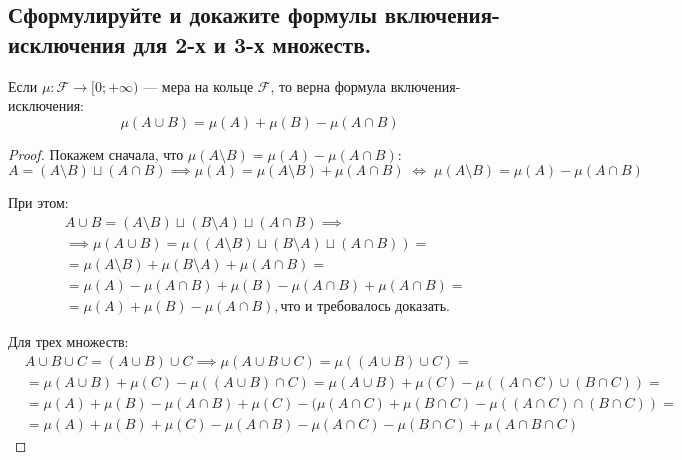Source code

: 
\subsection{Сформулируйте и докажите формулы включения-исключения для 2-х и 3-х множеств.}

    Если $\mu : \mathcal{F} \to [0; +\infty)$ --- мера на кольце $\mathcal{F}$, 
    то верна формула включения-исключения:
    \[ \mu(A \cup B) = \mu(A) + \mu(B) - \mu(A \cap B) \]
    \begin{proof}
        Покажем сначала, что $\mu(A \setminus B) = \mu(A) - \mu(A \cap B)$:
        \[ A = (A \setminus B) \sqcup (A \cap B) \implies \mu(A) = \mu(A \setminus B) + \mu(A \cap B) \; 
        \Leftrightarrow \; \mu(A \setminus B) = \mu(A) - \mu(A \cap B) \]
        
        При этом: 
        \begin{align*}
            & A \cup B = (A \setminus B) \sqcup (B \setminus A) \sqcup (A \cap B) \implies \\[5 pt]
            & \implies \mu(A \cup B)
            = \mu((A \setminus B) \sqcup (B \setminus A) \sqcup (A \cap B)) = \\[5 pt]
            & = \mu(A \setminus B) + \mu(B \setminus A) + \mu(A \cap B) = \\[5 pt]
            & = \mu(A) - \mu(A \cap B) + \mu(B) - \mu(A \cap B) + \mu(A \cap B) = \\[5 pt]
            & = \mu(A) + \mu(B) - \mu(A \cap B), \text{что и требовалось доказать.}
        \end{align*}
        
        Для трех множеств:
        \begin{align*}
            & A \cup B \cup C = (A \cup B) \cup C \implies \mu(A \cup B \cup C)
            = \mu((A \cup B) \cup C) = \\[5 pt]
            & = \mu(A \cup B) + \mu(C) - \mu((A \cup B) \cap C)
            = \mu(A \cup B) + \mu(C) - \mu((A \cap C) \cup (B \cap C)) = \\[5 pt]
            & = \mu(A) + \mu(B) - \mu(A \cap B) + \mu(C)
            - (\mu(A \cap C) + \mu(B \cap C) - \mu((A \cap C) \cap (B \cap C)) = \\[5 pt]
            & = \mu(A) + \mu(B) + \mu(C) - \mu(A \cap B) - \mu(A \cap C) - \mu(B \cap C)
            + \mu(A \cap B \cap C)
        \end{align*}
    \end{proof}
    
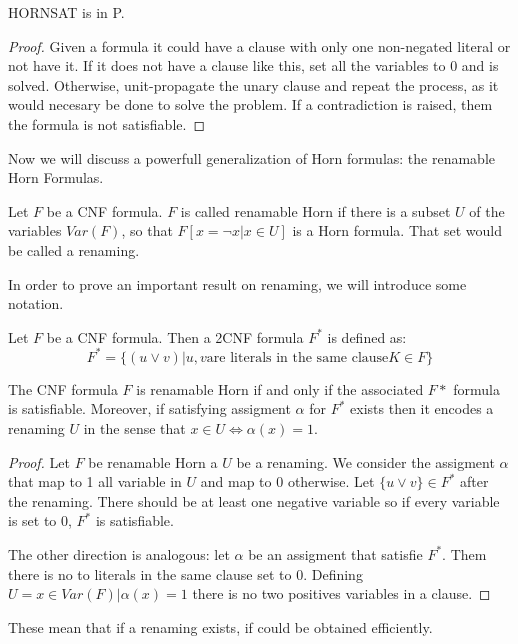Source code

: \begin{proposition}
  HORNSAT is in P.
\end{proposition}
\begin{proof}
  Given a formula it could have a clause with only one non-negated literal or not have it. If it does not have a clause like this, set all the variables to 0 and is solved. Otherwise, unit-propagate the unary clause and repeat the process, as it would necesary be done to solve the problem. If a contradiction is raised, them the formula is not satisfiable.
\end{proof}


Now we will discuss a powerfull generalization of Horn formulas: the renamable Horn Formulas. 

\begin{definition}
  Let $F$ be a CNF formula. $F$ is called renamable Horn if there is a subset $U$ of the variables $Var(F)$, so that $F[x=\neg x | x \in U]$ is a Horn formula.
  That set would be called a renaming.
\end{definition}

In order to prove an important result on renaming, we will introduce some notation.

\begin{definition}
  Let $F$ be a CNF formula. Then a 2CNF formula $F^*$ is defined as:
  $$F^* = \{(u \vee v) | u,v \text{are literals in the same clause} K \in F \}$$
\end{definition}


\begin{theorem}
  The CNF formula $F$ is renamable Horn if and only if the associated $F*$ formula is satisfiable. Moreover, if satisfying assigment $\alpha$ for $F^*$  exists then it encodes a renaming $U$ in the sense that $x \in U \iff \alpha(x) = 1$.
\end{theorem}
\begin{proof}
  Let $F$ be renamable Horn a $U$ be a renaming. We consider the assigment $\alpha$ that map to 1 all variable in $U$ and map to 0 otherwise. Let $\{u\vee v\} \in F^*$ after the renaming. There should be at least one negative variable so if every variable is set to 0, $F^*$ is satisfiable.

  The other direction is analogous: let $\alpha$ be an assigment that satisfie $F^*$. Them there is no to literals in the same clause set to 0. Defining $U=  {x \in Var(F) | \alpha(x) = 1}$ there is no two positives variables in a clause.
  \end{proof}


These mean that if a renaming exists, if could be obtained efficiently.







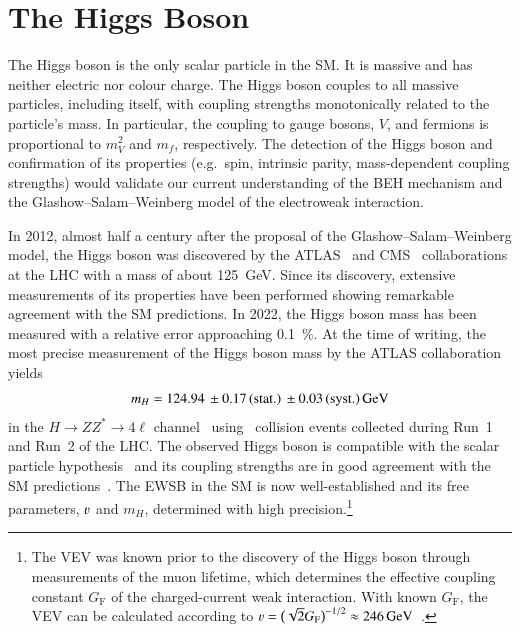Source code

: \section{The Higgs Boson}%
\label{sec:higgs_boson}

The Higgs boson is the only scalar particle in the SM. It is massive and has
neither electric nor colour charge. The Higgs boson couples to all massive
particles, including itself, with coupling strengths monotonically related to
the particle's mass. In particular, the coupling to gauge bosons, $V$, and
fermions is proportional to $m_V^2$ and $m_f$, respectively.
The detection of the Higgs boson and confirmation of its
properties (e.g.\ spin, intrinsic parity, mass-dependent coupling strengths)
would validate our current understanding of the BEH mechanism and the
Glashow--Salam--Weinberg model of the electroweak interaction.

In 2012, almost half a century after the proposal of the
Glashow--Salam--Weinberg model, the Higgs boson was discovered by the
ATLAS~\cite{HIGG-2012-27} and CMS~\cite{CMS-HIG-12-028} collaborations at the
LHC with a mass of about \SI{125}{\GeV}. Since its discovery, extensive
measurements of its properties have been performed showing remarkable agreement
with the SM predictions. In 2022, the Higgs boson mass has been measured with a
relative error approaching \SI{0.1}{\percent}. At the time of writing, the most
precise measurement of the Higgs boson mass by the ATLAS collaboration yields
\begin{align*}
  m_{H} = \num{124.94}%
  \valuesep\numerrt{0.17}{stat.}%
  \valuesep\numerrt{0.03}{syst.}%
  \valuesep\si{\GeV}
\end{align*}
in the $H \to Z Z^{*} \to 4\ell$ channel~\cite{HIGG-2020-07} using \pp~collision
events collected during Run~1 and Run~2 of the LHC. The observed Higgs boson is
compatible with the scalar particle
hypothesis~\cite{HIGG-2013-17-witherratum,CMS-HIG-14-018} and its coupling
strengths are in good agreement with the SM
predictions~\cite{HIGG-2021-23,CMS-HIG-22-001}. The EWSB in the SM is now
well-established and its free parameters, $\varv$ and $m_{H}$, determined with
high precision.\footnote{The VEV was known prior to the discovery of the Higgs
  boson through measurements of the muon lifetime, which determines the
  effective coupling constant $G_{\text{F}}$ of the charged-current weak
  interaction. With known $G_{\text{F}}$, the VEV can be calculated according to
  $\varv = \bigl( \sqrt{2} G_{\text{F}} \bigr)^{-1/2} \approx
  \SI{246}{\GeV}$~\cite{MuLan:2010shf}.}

# Directions for this task:
From the line containing "discovery of the Higgs" down to the line containing "effective coupling constant" in the material above, reproduce every line exactly, including the two end lines.

# Exercise output:
high precision.\footnote{The VEV was known prior to the discovery of the Higgs
  boson through measurements of the muon lifetime, which determines the
  effective coupling constant $G_{\text{F}}$ of the charged-current weak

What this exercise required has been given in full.